Navigator Metadata Server Management
The Navigator Metadata Server is one of the two roles that provides Cloudera Navigator data management functionality. The Navigator Metadata Server manages, indexes, and stores entity metadata extracted from cluster services. Using policies defined by data stewards and others, the Navigator Metadata Server can tag entities with metadata or take other actions during the extraction process. It is the metadata that enables data discovery and data lineage functions for Cloudera Navigator.
This section starts with an overview of the Navigator Metadata Server system architecture and then covers administrator tasks that require Cloudera Manager Admin Console such as adding the Navigator Metadata Server role to an existing cluster, tuning for optimal performance, and setting up the LDAP or Active Directory groups to use Cloudera Navigator role-based access privileges.
Navigator Metadata Architecture
The figure below shows a high-level view of the key components that make up the Cloudera Navigator Metadata Architecture. Extracting, indexing, and storing metadata from cluster entities, both on-premises and in the cloud, are some of the important processes implemented by this architecture. As shown in the figure below, Cloudera Navigator can also extract metadata from entities stored on cloud services (Amazon S3) and from clusters running on Amazon EC2 or Cloudera Altus.
For example, a policy may specify that all Hive table entities with table name budget_2017 be tagged with the managed metadata property name finance-team, or that any entities with a file creation date (technical metadata) prior to 2014 be labeled with the prefix archive-yyyy, with the specific year obtained from the file creation date and applied to the label.
Extracted metadata is then indexed for later search using the embedded Solr instance. Solr Documents that comprise the index are stored on disk in the storage directory at the location configured in Cloudera Manager Admin Console for the Navigator Metadata Server datadir. See Metadata Architecture In More Detail for more detail.
- Manages authorization data for Cloudera Navigator users
- Manages audit report metadata
- Generates metadata and audit analytics
- Exposes the Cloudera Navigator APIs
- Hosts the web server that provides the Cloudera Navigator console. (The web server and the console are also used to support the Cloudera Navigator Auditing services.)
The Navigator Database stores policies, user authorization and audit report metadata, and analytic data. Extracted metadata and the state of extractor processes is kept in the storage directory.
Metadata Architecture In More Detail
|Resource Type||Metadata Extracted|
|HDFS||HDFS metadata at the next scheduled extraction run after an HDFS checkpoint. If the cluster is configured for high availability (HA), metadata is extracted at the same time it is written to the JournalNodes.|
|Hive||Database, table, and query metadata from Hive lineage logs.
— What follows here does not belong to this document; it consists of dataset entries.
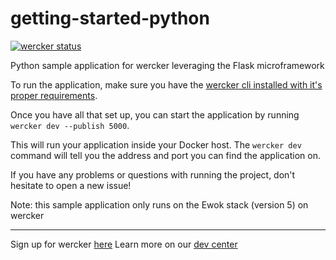 getting-started-python
======================

[![wercker status](https://app.wercker.com/status/1f36779596d0c22eae49a99eba9b1dea/s/master "wercker status")](https://app.wercker.com/project/byKey/1f36779596d0c22eae49a99eba9b1dea)

Python sample application for wercker leveraging the Flask
microframework

To run the application, make sure you have the [wercker cli installed with it's proper requirements](http://devcenter.wercker.com/learn/basics/the-wercker-cli.html).

Once you have all that set up, you can start the application by running `wercker dev --publish 5000`. 

This will run your application inside your Docker host. The `wercker dev` command will tell you the address and port you can find the application on.

If you have any problems or questions with running the project, don't hesitate to open a new issue!

Note: this sample application only runs on the Ewok stack (version 5) on wercker

---
Sign up for wercker [here](http://wercker.com)
Learn more on our [dev center](http://devcenter.wercker.com)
See Managing Hive and Impala Lineage Properties. Hive entities include tables that result from Impala queries and Sqoop jobs.|
|Impala||Database, table, and query metadata from the Impala Daemon lineage logs. See Managing Hive and Impala Lineage Properties.|
|MapReduce||Job metadata from the JobTracker. The default setting in Cloudera Manager retains a maximum of five jobs; if you run more than five jobs between Navigator extractions, the Navigator Metadata Server extracts the five most recent jobs.|
|Oozie||Oozie workflows from the Oozie Server.|
|Pig||Pig script runs from the JobTracker or Job History Server.|
|S3||Bucket and object metadata.|
|Spark||Spark job metadata from YARN logs.|
|Sqoop 1||Database and table metadata from Hive lineage logs; job runs from the JobTracker or Job History Server.|
|YARN||Job metadata from the ResourceManager.|
An entity created at system time t0 is extracted and linked by Cloudera Navigator after the 10-minute extraction poll period and the appropriate service-specific interval, as follows:
- HDFS: t0 + (extraction poll period) + (HDFS checkpoint interval (1 hour by default))
- HDFS + HA: t0 + (extraction poll period)
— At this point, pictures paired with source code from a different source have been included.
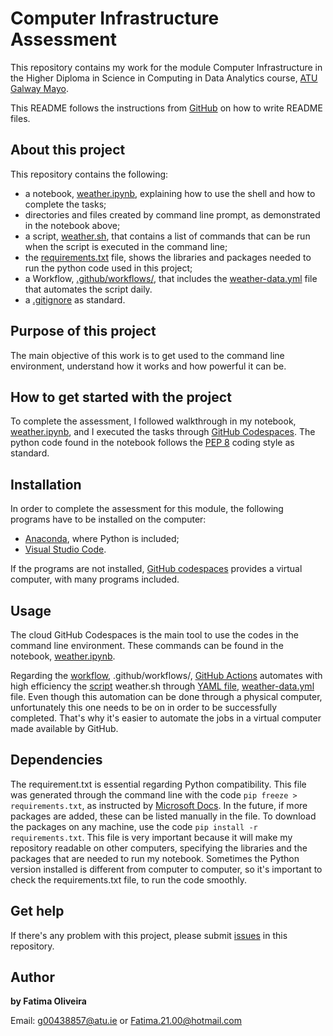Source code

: # Computer Infrastructure Assessment

This repository contains my work for the module Computer Infrastructure in the Higher Diploma in Science in Computing in Data Analytics course, [ATU Galway Mayo](https://www.gmit.ie/).

This README follows the instructions from [GitHub](https://docs.github.com/en/repositories/managing-your-repositorys-settings-and-features/customizing-your-repository/about-readmes) on how to write README files.

## About this project

 This repository contains the following:
 - a notebook, [weather.ipynb](https://github.com/FatimaBOliveira/computer-infrastructure-assessment/blob/main/weather.ipynb), explaining how to use the shell and how to complete the tasks;
 - directories and files created by command line prompt, as demonstrated in the notebook above; 
 - a script, [weather.sh](https://github.com/FatimaBOliveira/computer-infrastructure-assessment/blob/main/weather.sh), that contains a list of commands that can be run when the script is executed in the command line;
 - the [requirements.txt](https://github.com/FatimaBOliveira/computer-infrastructure-assessment/blob/main/requirements.txt) file, shows the libraries and packages needed to run the python code used in this project;
 - a Workflow, [.github/workflows/](https://github.com/FatimaBOliveira/computer-infrastructure-assessment/tree/main/.github/workflows), that includes the [weather-data.yml](https://github.com/FatimaBOliveira/computer-infrastructure-assessment/blob/main/.github/workflows/weather-data.yml) file that automates the script daily.
 - a [.gitignore](https://github.com/FatimaBOliveira/computer-infrastructure-assessment/blob/main/.gitignore) as standard.

## Purpose of this project

The main objective of this work is to get used to the command line environment, understand how it works and how powerful it can be.

## How to get started with the project

To complete the assessment, I followed walkthrough in my notebook, [weather.ipynb](https://github.com/FatimaBOliveira/computer-infrastructure-assessment/blob/main/weather.ipynb), and I executed the tasks through [GitHub Codespaces](https://docs.github.com/en/codespaces/overview). The python code found in the notebook follows the [PEP 8](https://realpython.com/python-pep8/) coding style as standard.

## Installation

In order to complete the assessment for this module, the following programs have to be installed on the computer: 
- [Anaconda](https://www.anaconda.com/), where Python is included;
- [Visual Studio Code](https://code.visualstudio.com/).

If the programs are not installed, [GitHub codespaces](https://docs.github.com/en/codespaces/overview#benefits-of-github-codespaces) provides a virtual computer, with many programs included. 

## Usage

The cloud GitHub Codespaces is the main tool to use the codes in the command line environment. These commands can be found in the notebook, [weather.ipynb](https://github.com/FatimaBOliveira/computer-infrastructure-assessment/blob/main/weather.ipynb).

Regarding the [workflow](https://docs.github.com/en/actions/about-github-actions/understanding-github-actions#workflows), .github/workflows/, [GitHub Actions](https://docs.github.com/en/actions/about-github-actions/understanding-github-actions#overview) automates with high efficiency the [script](https://docs.fileformat.com/programming/sh/#what-is-a-sh-file) weather.sh through [YAML file](https://docs.github.com/en/actions/writing-workflows/workflow-syntax-for-github-actions#about-yaml-syntax-for-workflows), [weather-data.yml](https://github.com/FatimaBOliveira/computer-infrastructure-assessment/blob/main/.github/workflows/weather-data.yml) file. Even though this automation can be done through a physical computer, unfortunately this one needs to be on in order to be successfully completed. That's why it's easier to automate the jobs in a virtual computer made available by GitHub.

## Dependencies

The requirement.txt is essential regarding Python compatibility. This file was generated through the command line with the code `pip freeze > requirements.txt`, as instructed by [Microsoft Docs](https://github.com/MicrosoftDocs/visualstudio-docs/blob/main/docs/python/managing-required-packages-with-requirements-txt.md). In the future, if more packages are added, these can be listed manually in the file. To download the packages on any machine, use the code `pip install -r requirements.txt`. 
This file is very important because it will make my repository readable on other computers, specifying the libraries and the packages that are needed to run my notebook. Sometimes the Python version installed is different from computer to computer, so it's important to check the requirements.txt file, to run the code smoothly.

## Get help

If there's any problem with this project, please submit [issues](https://github.com/FatimaBOliveira/computer-infrastructure-assessment/issues) in this repository.

## Author

**by Fatima Oliveira** 

Email: g00438857@atu.ie or Fatima.21.00@hotmail.com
- Hive: t0 + (extraction poll period) + (Hive maximum wait time (60 minutes by default)
- Impala: t0 + (extraction poll period)
After metadata is extracted, it is indexed and made available for searching by the embedded Solr engine. The Solr instance indexes entity properties and the relations among entities. Relationship metadata is implicitly visible in lineage diagrams and explicitly available by downloading the lineage using the Cloudera Navigator APIs.
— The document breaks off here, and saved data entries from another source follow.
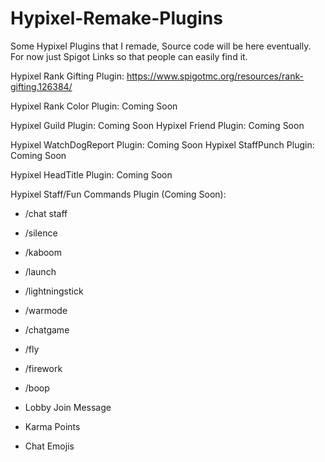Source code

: # Hypixel-Remake-Plugins
Some Hypixel Plugins that I remade, Source code will be here eventually. For now just Spigot Links so that people can easily find it.


Hypixel Rank Gifting Plugin: https://www.spigotmc.org/resources/rank-gifting.126384/

Hypixel Rank Color Plugin: Coming Soon


Hypixel Guild Plugin: Coming Soon
Hypixel Friend Plugin: Coming Soon


Hypixel WatchDogReport Plugin: Coming Soon
Hypixel StaffPunch Plugin: Coming Soon


Hypixel HeadTitle Plugin: Coming Soon


Hypixel Staff/Fun Commands Plugin (Coming Soon):
- /chat staff
- /silence
- /kaboom
- /launch
- /lightningstick
- /warmode
- /chatgame

  
- /fly
- /firework
- /boop

  
- Lobby Join Message
- Karma Points
- Chat Emojis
Data stewards and other business users explore entities of interest using the Cloudera Navigator console. Metadata and lineage that has been extracted, linked, and indexed can be found using Search. See Lineage, Metadata and other sections in this guide for Cloudera Navigator console usage information. The following sections focus on using the Cloudera Manager Admin Console for systems management tasks.